In Matt Davis’ first four years of college, he had four offensive coordinators at three different schools. Every offseason, he had to learn a new scheme.
This past offseason, he didn’t. For the first time in his career, he will go back-to-back seasons with the same offensive staff and the same system.
“It’s easier just doing the same things,” Davis said Tuesday. “It sounds simple, but that’s what it is. Every year I’ve been forced to learn something new, get adjusted to a new coach, a new scheme. For once, I got to sit back and say, ‘same people, same scheme, let’s get better at it.’”
In year two under Chad Morris, SMU wants to play faster offensively than it did last year. SMU drifted away from its speed and shrunk the playbook after a few games in the 2015 season because the defense couldn’t get consistently stops.
Morris is going back to his emphasis on playing up-tempo this season. The coaches think Davis will benefit from the extra snaps that come from playing faster now that he’s been operating the scheme for a second year.
“He knows our system in and out, makes the proper checks, gets us in the right protections, and he can do it at a fast pace,” offensive coordinator Joe Craddock said. “The biggest thing that helps him is that we’re going to snap it more plays in the game and give us a chance to score more points.”
SMU has worked to limit the hits Davis takes in the running game this year. On some of his team-high 187 carries in 2015, he didn’t slide and took some hard hits.
“Matt has done a great job in fall camp of pulling out some baseball slides,” Craddock said. “He learned his lesson the hard way last year. This year, from a designed run standpoint, we’re going to run him when we need him. But when it’s not a designed run and we haven’t scripted that he’s going to run more than six, seven, eight times a game and he pulls it and runs, he knows now he needs to get down.”
Morris has previously that he wants to avoid depending on Davis too much in the running game. Davis led SMU in carries, rushing yards (761) and 100-yard games (four) in 2015. That’s 35 more carries and 127 more yards than SMU’s top running back, Xavier Jones, posted last season. With increased comfort in the offense thanks to continuity, Davis feels he can stay in the pocket and throw instead of take off and run.

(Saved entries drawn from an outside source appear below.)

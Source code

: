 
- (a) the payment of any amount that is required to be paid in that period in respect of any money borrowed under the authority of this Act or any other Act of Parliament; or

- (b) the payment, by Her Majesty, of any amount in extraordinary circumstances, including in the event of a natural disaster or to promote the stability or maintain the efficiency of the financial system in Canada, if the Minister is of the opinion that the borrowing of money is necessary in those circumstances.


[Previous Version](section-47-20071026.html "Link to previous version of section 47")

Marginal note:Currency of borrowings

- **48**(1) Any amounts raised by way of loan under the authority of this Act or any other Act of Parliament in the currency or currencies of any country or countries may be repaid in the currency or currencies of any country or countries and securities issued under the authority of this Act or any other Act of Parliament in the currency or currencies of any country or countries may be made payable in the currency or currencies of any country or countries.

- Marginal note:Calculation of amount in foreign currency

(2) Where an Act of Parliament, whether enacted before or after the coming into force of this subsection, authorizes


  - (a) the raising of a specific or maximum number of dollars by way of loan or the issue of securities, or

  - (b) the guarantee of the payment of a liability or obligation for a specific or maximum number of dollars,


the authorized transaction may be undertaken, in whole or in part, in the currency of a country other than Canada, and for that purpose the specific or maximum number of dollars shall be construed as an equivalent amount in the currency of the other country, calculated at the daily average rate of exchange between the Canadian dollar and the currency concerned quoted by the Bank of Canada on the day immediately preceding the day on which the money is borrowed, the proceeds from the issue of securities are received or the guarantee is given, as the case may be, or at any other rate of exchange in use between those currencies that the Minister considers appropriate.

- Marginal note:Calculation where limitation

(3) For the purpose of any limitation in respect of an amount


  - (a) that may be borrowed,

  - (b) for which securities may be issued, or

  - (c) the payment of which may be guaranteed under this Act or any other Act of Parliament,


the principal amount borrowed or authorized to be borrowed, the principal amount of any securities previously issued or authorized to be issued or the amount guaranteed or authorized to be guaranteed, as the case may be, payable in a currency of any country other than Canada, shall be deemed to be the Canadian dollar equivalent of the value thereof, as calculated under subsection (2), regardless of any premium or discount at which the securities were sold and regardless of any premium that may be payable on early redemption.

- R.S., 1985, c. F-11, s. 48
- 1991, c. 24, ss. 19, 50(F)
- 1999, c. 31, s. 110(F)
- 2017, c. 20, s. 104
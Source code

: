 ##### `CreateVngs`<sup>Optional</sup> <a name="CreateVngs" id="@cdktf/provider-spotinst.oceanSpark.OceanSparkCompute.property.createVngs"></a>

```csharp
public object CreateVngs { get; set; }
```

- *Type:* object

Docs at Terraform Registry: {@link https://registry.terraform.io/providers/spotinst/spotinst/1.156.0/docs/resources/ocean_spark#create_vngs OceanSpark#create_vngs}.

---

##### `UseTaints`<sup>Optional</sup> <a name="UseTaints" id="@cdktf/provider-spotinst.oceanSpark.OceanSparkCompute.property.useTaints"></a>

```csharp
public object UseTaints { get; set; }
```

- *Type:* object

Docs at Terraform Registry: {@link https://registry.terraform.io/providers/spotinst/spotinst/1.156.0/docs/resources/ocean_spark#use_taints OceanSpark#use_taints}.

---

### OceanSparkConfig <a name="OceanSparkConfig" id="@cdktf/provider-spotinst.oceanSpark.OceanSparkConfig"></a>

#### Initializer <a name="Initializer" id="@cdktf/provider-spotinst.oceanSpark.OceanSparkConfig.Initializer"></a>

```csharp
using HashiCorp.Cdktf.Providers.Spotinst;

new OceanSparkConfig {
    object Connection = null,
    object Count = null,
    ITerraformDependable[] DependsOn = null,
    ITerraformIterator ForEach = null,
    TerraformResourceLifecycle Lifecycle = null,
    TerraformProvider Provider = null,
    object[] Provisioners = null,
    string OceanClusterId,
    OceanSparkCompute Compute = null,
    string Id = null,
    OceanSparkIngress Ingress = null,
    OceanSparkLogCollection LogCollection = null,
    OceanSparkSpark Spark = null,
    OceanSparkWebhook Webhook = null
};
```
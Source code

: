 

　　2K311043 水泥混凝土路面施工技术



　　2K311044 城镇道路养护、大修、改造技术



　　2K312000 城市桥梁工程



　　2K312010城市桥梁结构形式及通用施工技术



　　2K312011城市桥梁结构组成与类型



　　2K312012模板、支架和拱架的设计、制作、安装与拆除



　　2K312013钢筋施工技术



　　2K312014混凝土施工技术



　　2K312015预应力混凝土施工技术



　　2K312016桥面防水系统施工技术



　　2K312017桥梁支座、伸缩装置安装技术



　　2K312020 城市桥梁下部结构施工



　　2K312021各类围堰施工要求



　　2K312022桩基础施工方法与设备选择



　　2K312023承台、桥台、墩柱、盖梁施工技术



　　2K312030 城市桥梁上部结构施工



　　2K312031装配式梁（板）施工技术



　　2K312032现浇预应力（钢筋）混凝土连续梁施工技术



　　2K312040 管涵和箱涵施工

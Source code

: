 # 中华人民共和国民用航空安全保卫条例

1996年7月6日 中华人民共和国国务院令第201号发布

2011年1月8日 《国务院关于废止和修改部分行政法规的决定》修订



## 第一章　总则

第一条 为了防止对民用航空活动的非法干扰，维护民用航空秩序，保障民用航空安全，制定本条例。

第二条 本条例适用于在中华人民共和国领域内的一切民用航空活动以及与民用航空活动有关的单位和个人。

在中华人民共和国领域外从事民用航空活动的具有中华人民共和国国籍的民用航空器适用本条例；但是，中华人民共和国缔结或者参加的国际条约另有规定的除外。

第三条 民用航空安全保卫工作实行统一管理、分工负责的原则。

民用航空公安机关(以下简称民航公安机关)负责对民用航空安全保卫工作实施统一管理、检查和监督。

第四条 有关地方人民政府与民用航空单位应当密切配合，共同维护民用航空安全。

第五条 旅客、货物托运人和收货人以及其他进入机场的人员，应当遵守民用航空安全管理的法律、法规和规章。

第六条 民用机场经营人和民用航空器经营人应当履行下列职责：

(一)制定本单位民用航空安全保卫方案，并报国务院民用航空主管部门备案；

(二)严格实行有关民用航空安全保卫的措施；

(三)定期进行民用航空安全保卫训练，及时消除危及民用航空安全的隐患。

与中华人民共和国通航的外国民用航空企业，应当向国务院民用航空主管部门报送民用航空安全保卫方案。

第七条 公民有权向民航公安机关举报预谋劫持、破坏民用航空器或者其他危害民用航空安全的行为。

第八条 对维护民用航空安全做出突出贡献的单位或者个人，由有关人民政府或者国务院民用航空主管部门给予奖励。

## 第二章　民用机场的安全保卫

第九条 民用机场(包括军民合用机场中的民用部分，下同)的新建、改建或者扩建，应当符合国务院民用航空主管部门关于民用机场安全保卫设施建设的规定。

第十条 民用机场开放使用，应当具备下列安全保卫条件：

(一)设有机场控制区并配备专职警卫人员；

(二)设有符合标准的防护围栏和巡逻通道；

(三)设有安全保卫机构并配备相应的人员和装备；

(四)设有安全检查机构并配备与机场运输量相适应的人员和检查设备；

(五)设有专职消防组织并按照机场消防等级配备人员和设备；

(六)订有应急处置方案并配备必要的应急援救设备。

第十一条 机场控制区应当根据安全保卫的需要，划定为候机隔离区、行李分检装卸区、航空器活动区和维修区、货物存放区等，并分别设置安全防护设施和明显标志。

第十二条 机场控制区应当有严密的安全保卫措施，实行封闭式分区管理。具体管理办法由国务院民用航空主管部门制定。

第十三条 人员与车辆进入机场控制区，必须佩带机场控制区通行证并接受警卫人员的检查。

“As a quarterback, you like to sit back there and get touched as little as possible and let your playmakers make plays,” Davis said. “I did learn the hard way with some things last year, waking up at 3 in the morning after the game and hurting pretty badly. I’m going to try and avoid that as much as possible and just be smart. I have been practicing my slide. I can’t promise I’ll do it every time, but I’ll at least think about it on Saturday.”